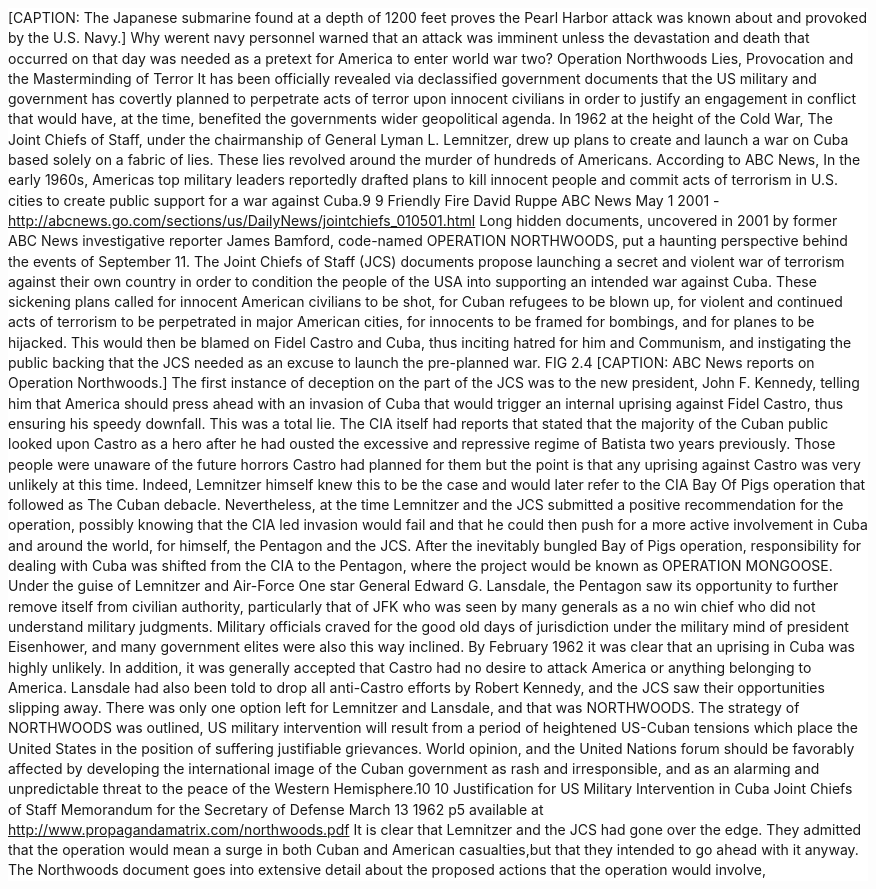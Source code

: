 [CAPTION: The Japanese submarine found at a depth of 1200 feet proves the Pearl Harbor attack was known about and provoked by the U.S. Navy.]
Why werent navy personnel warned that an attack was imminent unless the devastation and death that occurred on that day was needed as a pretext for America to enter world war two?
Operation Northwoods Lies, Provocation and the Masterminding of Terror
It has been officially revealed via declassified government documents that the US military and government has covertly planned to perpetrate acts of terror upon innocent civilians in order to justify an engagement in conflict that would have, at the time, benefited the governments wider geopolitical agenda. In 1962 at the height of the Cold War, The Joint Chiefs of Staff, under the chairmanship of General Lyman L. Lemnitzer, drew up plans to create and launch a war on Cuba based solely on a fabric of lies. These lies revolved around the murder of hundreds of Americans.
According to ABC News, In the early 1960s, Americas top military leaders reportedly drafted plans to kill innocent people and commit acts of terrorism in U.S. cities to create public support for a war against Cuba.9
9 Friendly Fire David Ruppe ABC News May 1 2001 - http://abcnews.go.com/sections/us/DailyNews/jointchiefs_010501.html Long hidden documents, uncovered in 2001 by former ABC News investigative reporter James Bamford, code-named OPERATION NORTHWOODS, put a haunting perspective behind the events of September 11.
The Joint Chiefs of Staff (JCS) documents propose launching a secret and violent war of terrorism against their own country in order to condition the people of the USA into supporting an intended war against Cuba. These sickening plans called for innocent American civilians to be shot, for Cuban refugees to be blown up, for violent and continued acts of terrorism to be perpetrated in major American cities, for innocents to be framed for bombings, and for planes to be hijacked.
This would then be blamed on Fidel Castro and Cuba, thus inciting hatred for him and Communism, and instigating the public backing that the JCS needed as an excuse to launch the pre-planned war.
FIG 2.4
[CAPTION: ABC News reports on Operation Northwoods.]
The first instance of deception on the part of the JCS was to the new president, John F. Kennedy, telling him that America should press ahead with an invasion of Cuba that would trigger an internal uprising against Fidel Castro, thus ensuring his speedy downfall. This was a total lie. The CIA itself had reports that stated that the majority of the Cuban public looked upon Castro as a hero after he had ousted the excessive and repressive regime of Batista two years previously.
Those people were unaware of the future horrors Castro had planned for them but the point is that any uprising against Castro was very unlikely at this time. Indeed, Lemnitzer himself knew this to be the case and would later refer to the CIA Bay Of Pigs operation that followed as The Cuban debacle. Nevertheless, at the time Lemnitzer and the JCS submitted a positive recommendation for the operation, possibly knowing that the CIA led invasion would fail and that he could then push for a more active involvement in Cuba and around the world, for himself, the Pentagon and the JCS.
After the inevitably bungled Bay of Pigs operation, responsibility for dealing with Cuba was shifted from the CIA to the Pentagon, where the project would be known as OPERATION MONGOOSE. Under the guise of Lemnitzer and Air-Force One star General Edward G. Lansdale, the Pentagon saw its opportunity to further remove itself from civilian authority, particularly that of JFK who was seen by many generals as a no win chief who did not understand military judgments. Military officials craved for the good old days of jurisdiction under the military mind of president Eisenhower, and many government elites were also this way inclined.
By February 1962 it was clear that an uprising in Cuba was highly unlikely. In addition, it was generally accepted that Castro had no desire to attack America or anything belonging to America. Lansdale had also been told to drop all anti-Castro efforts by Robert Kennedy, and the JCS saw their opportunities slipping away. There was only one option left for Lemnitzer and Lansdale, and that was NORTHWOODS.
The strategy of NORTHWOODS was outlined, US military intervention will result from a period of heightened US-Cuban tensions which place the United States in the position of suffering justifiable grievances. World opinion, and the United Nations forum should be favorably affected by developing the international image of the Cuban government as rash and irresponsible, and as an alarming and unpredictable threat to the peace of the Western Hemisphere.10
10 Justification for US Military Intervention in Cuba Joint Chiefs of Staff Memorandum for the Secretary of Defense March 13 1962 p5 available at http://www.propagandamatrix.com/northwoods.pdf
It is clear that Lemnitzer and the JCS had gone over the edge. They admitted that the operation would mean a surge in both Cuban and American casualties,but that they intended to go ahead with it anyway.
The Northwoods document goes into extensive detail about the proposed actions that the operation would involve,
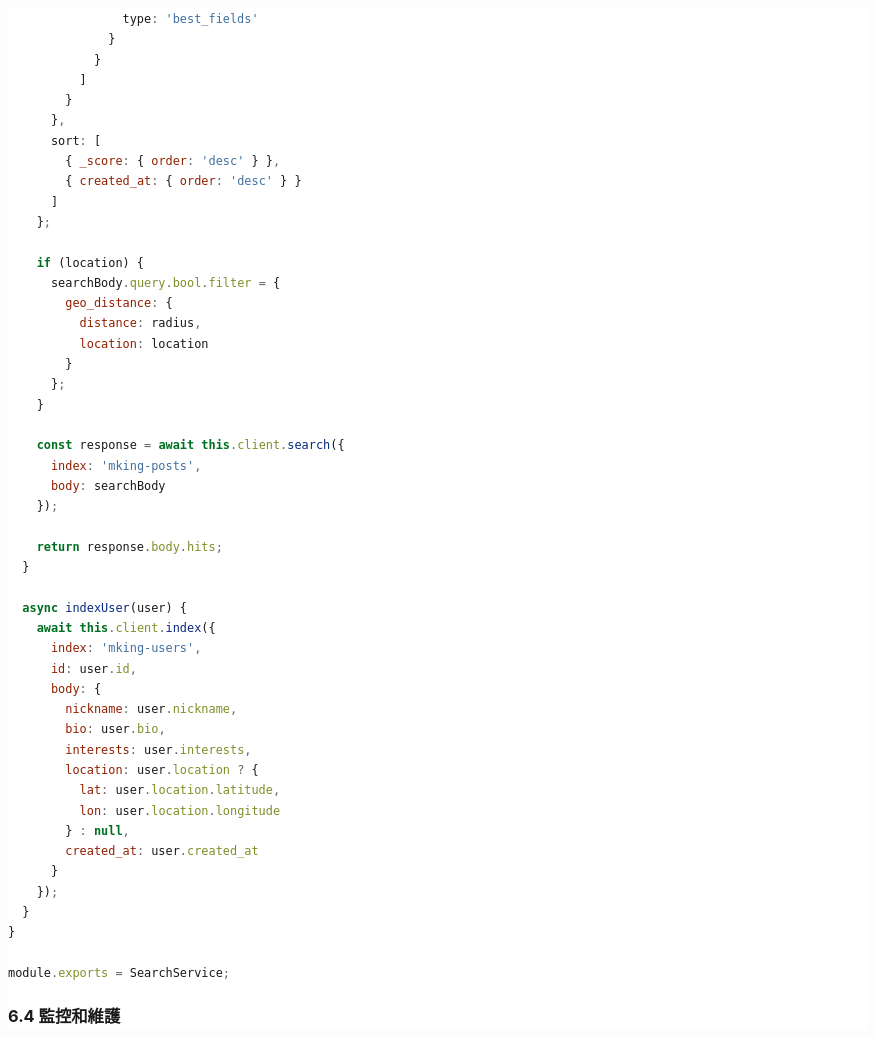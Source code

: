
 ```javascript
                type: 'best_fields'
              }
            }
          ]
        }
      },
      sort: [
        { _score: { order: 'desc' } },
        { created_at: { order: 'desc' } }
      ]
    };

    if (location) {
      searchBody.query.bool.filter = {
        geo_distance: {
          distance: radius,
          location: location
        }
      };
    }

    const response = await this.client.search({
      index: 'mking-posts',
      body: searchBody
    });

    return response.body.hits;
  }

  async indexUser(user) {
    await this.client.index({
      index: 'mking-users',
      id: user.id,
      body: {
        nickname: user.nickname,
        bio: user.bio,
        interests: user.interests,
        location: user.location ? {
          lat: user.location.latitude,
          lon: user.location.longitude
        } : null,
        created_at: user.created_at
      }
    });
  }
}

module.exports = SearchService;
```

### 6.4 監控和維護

Task objective:
Your copy should match the entries exactly, minus the pictures.

Solved exercise:
Source code

: [CAPTION: The Japanese submarine found at a depth of 1200 feet proves the Pearl Harbor attack was known about and provoked by the U.S. Navy.]
Why werent navy personnel warned that an attack was imminent unless the devastation and death that occurred on that day was needed as a pretext for America to enter world war two?
Operation Northwoods Lies, Provocation and the Masterminding of Terror
It has been officially revealed via declassified government documents that the US military and government has covertly planned to perpetrate acts of terror upon innocent civilians in order to justify an engagement in conflict that would have, at the time, benefited the governments wider geopolitical agenda. In 1962 at the height of the Cold War, The Joint Chiefs of Staff, under the chairmanship of General Lyman L. Lemnitzer, drew up plans to create and launch a war on Cuba based solely on a fabric of lies. These lies revolved around the murder of hundreds of Americans.
According to ABC News, In the early 1960s, Americas top military leaders reportedly drafted plans to kill innocent people and commit acts of terrorism in U.S. cities to create public support for a war against Cuba.9
9 Friendly Fire David Ruppe ABC News May 1 2001 - http://abcnews.go.com/sections/us/DailyNews/jointchiefs_010501.html Long hidden documents, uncovered in 2001 by former ABC News investigative reporter James Bamford, code-named OPERATION NORTHWOODS, put a haunting perspective behind the events of September 11.
The Joint Chiefs of Staff (JCS) documents propose launching a secret and violent war of terrorism against their own country in order to condition the people of the USA into supporting an intended war against Cuba. These sickening plans called for innocent American civilians to be shot, for Cuban refugees to be blown up, for violent and continued acts of terrorism to be perpetrated in major American cities, for innocents to be framed for bombings, and for planes to be hijacked.
This would then be blamed on Fidel Castro and Cuba, thus inciting hatred for him and Communism, and instigating the public backing that the JCS needed as an excuse to launch the pre-planned war.
FIG 2.4
[CAPTION: ABC News reports on Operation Northwoods.]
The first instance of deception on the part of the JCS was to the new president, John F. Kennedy, telling him that America should press ahead with an invasion of Cuba that would trigger an internal uprising against Fidel Castro, thus ensuring his speedy downfall. This was a total lie. The CIA itself had reports that stated that the majority of the Cuban public looked upon Castro as a hero after he had ousted the excessive and repressive regime of Batista two years previously.
Those people were unaware of the future horrors Castro had planned for them but the point is that any uprising against Castro was very unlikely at this time. Indeed, Lemnitzer himself knew this to be the case and would later refer to the CIA Bay Of Pigs operation that followed as The Cuban debacle. Nevertheless, at the time Lemnitzer and the JCS submitted a positive recommendation for the operation, possibly knowing that the CIA led invasion would fail and that he could then push for a more active involvement in Cuba and around the world, for himself, the Pentagon and the JCS.
After the inevitably bungled Bay of Pigs operation, responsibility for dealing with Cuba was shifted from the CIA to the Pentagon, where the project would be known as OPERATION MONGOOSE. Under the guise of Lemnitzer and Air-Force One star General Edward G. Lansdale, the Pentagon saw its opportunity to further remove itself from civilian authority, particularly that of JFK who was seen by many generals as a no win chief who did not understand military judgments. Military officials craved for the good old days of jurisdiction under the military mind of president Eisenhower, and many government elites were also this way inclined.
By February 1962 it was clear that an uprising in Cuba was highly unlikely. In addition, it was generally accepted that Castro had no desire to attack America or anything belonging to America. Lansdale had also been told to drop all anti-Castro efforts by Robert Kennedy, and the JCS saw their opportunities slipping away. There was only one option left for Lemnitzer and Lansdale, and that was NORTHWOODS.
The strategy of NORTHWOODS was outlined, US military intervention will result from a period of heightened US-Cuban tensions which place the United States in the position of suffering justifiable grievances. World opinion, and the United Nations forum should be favorably affected by developing the international image of the Cuban government as rash and irresponsible, and as an alarming and unpredictable threat to the peace of the Western Hemisphere.10
10 Justification for US Military Intervention in Cuba Joint Chiefs of Staff Memorandum for the Secretary of Defense March 13 1962 p5 available at http://www.propagandamatrix.com/northwoods.pdf
It is clear that Lemnitzer and the JCS had gone over the edge. They admitted that the operation would mean a surge in both Cuban and American casualties,but that they intended to go ahead with it anyway.
The Northwoods document goes into extensive detail about the proposed actions that the operation would involve,
Source code

:
 ```javascript
                type: 'best_fields'
              }
            }
          ]
        }
      },
      sort: [
        { _score: { order: 'desc' } },
        { created_at: { order: 'desc' } }
      ]
    };

    if (location) {
      searchBody.query.bool.filter = {
        geo_distance: {
          distance: radius,
          location: location
        }
      };
    }

    const response = await this.client.search({
      index: 'mking-posts',
      body: searchBody
    });

    return response.body.hits;
  }

  async indexUser(user) {
    await this.client.index({
      index: 'mking-users',
      id: user.id,
      body: {
        nickname: user.nickname,
        bio: user.bio,
        interests: user.interests,
        location: user.location ? {
          lat: user.location.latitude,
          lon: user.location.longitude
        } : null,
        created_at: user.created_at
      }
    });
  }
}

module.exports = SearchService;
```

### 6.4 監控和維護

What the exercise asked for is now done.